So given an open brief, perhaps with guidelines about overall dimensions, what makes for an interesting Diorama and what is a Diorama anyway? Well what I am not describing here is a beautifully crafted miniature vessel mounted in a simple but appropriate setting such as a sea that shows the model off to maximum advantage; that is what I think of as ‘ship modelling’ and is best left to those who specialise in the miniatures that we marvel at when visiting the MEE. A diorama is simply a means of presenting a picture or story (vignette) in three-dimensions such that the viewer is drawn into the scene and may believe in the scenario being presented; hopefully their eyes are teased into looking further as more detail becomes apparent and the storyline unfolds. Activity within the bigger picture is the key to an interesting diorama provided that it doesn’t take over from the main theme, just think back to the fascination of a good model railway layout or the ceramic miniatures of ‘Olde Worlde’ cottages that have become very popular these days. Dioramas also offer a means of presenting our subject in a natural setting that conveys both purpose and scale to an audience who may have limited nautical awareness.


You may already have a suitable model that you would like to incorporate into a realistic setting for display purposes, or a theme, period, local scene or photograph that appeals to you and would like to reproduce in three-dimensions – and so you have all the inspiration needed to develop it further. Alternatively a broad theme may be suggested as we do for the SWAMBC Weymouth Festival, having used ‘Nelson’ and ‘Brunel’ to connect with the public’s current interest.
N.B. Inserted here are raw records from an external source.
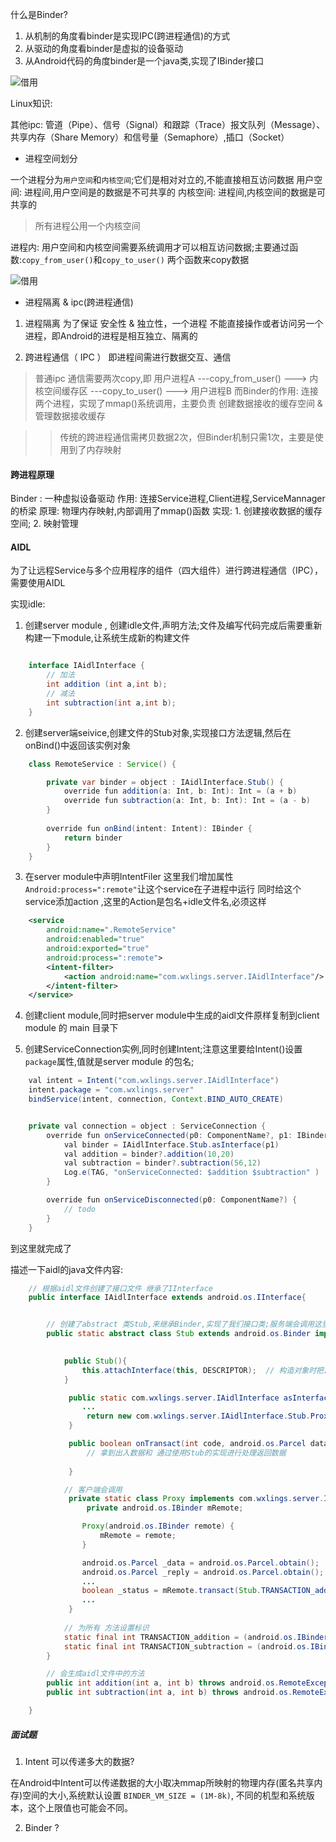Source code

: 什么是Binder?
1. 从机制的角度看binder是实现IPC(跨进程通信)的方式
2. 从驱动的角度看binder是虚拟的设备驱动
3. 从Android代码的角度binder是一个java类,实现了IBinder接口

![借用](https://upload-images.jianshu.io/upload_images/944365-b47008a09265b9c6.png?imageMogr2/auto-orient/strip|imageView2/2/format/webp)

Linux知识:

其他ipc: 管道（Pipe）、信号（Signal）和跟踪（Trace）报文队列（Message）、共享内存（Share Memory）和信号量（Semaphore）,插口（Socket）


*  进程空间划分

一个进程分为`用户空间`和`内核空间`;它们是相对对立的,不能直接相互访问数据
用户空间: 进程间,用户空间是的数据是不可共享的
内核空间: 进程间,内核空间的数据是可共享的

> 所有进程公用一个内核空间

进程内: 用户空间和内核空间需要系统调用才可以相互访问数据;主要通过函数:`copy_from_user()`和`copy_to_user()` 两个函数来copy数据

![借用](https://upload-images.jianshu.io/upload_images/944365-13d59058d4e0cba1.png?imageMogr2/auto-orient/strip|imageView2/2/w/678/format/webp)

* 进程隔离 & ipc(跨进程通信)

1. 进程隔离 为了保证 安全性 & 独立性，一个进程 不能直接操作或者访问另一个进程，即Android的进程是相互独立、隔离的

2. 跨进程通信（ IPC ） 即进程间需进行数据交互、通信

> 普通ipc 通信需要两次copy,即 用户进程A ---copy_from_user() ---> 内核空间缓存区 ---copy_to_user() ---> 用户进程B 
> 而Binder的作用: 连接 两个进程，实现了mmap()系统调用，主要负责 创建数据接收的缓存空间 & 管理数据接收缓存

>>   传统的跨进程通信需拷贝数据2次，但Binder机制只需1次，主要是使用到了内存映射


#### 跨进程原理

Binder : 一种虚拟设备驱动
作用: 连接Service进程,Client进程,ServiceMannager的桥梁
原理: 物理内存映射,内部调用了mmap()函数
实现: 1. 创建接收数据的缓存空间; 2. 映射管理


#### AIDL
为了让远程Service与多个应用程序的组件（四大组件）进行跨进程通信（IPC），需要使用AIDL

实现idle:

1. 创建server module , 创建idle文件,声明方法;文件及编写代码完成后需要重新构建一下module,让系统生成新的构建文件

```java

    interface IAidlInterface {
        // 加法
        int addition (int a,int b);
        // 减法
        int subtraction(int a,int b);
    }

```


2. 创建server端seivice,创建文件的Stub对象,实现接口方法逻辑,然后在onBind()中返回该实例对象

```java
    class RemoteService : Service() {

        private var binder = object : IAidlInterface.Stub() {
            override fun addition(a: Int, b: Int): Int = (a + b)
            override fun subtraction(a: Int, b: Int): Int = (a - b)
        }
        
        override fun onBind(intent: Intent): IBinder {
            return binder
        }
    }

``` 

3. 在server module中声明IntentFiler
这里我们增加属性`Android:process=":remote"`让这个service在子进程中运行
同时给这个service添加action ,这里的Action是包名+idle文件名,必须这样

```xml
    <service
        android:name=".RemoteService"
        android:enabled="true"
        android:exported="true"
        android:process=":remote">
        <intent-filter>
            <action android:name="com.wxlings.server.IAidlInterface"/>
        </intent-filter>
    </service>

```

4. 创建client module,同时把server module中生成的aidl文件原样复制到client module 的 main 目录下

5. 创建ServiceConnection实例,同时创建Intent;注意这里要给Intent()设置`package`属性,值就是server module 的包名;

```java
    val intent = Intent("com.wxlings.server.IAidlInterface")
    intent.package = "com.wxlings.server"
    bindService(intent, connection, Context.BIND_AUTO_CREATE)


    private val connection = object : ServiceConnection {
        override fun onServiceConnected(p0: ComponentName?, p1: IBinder?) {
            val binder = IAidlInterface.Stub.asInterface(p1)
            val addition = binder?.addition(10,20)
            val subtraction = binder?.subtraction(56,12)
            Log.e(TAG, "onServiceConnected: $addition $subtraction" )
        }

        override fun onServiceDisconnected(p0: ComponentName?) {
            // todo
        }
    }
```

到这里就完成了

描述一下aidl的java文件内容:

```java
    // 根据aidl文件创建了接口文件 继承了IInterface
    public interface IAidlInterface extends android.os.IInterface{


        // 创建了abstract 类Stub,来继承Binder,实现了我们接口类;服务端会调用这里
        public static abstract class Stub extends android.os.Binder implements com.wxlings.server.IAidlInterface{

        
            public Stub(){
                this.attachInterface(this, DESCRIPTOR);  // 构造对象时把自己和Binder进行关联
            } 

             public static com.wxlings.server.IAidlInterface asInterface(android.os.IBinder obj){
                ...
                 return new com.wxlings.server.IAidlInterface.Stub.Proxy(obj);      // 把当前把IBinder对象传给Stub.Proxy()
             }

             public boolean onTransact(int code, android.os.Parcel data, android.os.Parcel reply, int flags){
                 // 拿到出入数据和 通过使用Stub的实现进行处理返回数据
        
             }

            // 客户端会调用
             private static class Proxy implements com.wxlings.server.IAidlInterface {
                 private android.os.IBinder mRemote;

                Proxy(android.os.IBinder remote) {
                    mRemote = remote;
                }

                android.os.Parcel _data = android.os.Parcel.obtain();  // 用于保存发送方的数据
                android.os.Parcel _reply = android.os.Parcel.obtain(); // 用于保存server返回的数据
                ...
                boolean _status = mRemote.transact(Stub.TRANSACTION_addition, _data, _reply, 0);     // 像server发情请求,这个时候会挂起等待 1,需要调用的方法 2.发送方数据,3,..
                ...
             }
            
            // 为所有 方法设置标识
            static final int TRANSACTION_addition = (android.os.IBinder.FIRST_CALL_TRANSACTION + 0);
            static final int TRANSACTION_subtraction = (android.os.IBinder.FIRST_CALL_TRANSACTION + 1);
        }

        // 会生成aidl文件中的方法
        public int addition(int a, int b) throws android.os.RemoteException;
        public int subtraction(int a, int b) throws android.os.RemoteException;

    }

```


##### 面试题 

1. Intent 可以传递多大的数据?

在Android中Intent可以传递数据的大小取决mmap所映射的物理内存(匿名共享内存)空间的大小,系统默认设置  `BINDER_VM_SIZE = (1M-8k)`, 不同的机型和系统版本，这个上限值也可能会不同。

2. Binder ?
Don’t be put off if a suitable scene looks otherwise bare and uninteresting; use your imagination to add what could plausibly be present just an hour later: possibly a passing yacht or tug, a cart or lorry delivering stores, a coach and school-party visiting the scene; the possibilities are endless! If you are really stuck for inspiration then think what it was about the role of your last model that appealed to you and develop that theme: a fishing boat – unloading her catch, a small coaster – being scrubbed on a grid, a tug – fighting a fire, and so on. Remember that all marine-craft exist for a purpose; in addition to travelling safely and efficiently between two points they have a role that can be depicted and communicated by means of your diorama. One of our exhibitors was inspired by the nautical scene on a table-mat – and transformed it into a unique and delightful diorama.

Overall size and scale

A diorama can be of any physical size that suits you and your preferred modelling scale but there are some factors that are worth considering at an early stage. A maritime scene will inevitably contain one or more vessels which at typical ‘pond model’ scales will produce quite a large diorama, and, whilst buildings or harbour walls may be ‘sliced’ to fit the scene, a truncated ship will look unnatural and distract the eye. A largish diorama also requires a great deal of work to fill its surface area and could easily take over your life by becoming a major project; and then it has to be stored, transported, possibly require re-assembly for display and at best it can only depict one scene when, later on, you may like to develop another completely different theme and have to build, and live with, another one! The larger diorama does offer scope for a group of modellers to contribute smaller components over a period of time to a themed project, possibly a local maritime scene of historic interest, and as such could make a worthwhile on-going club project that would enhance your exhibitions.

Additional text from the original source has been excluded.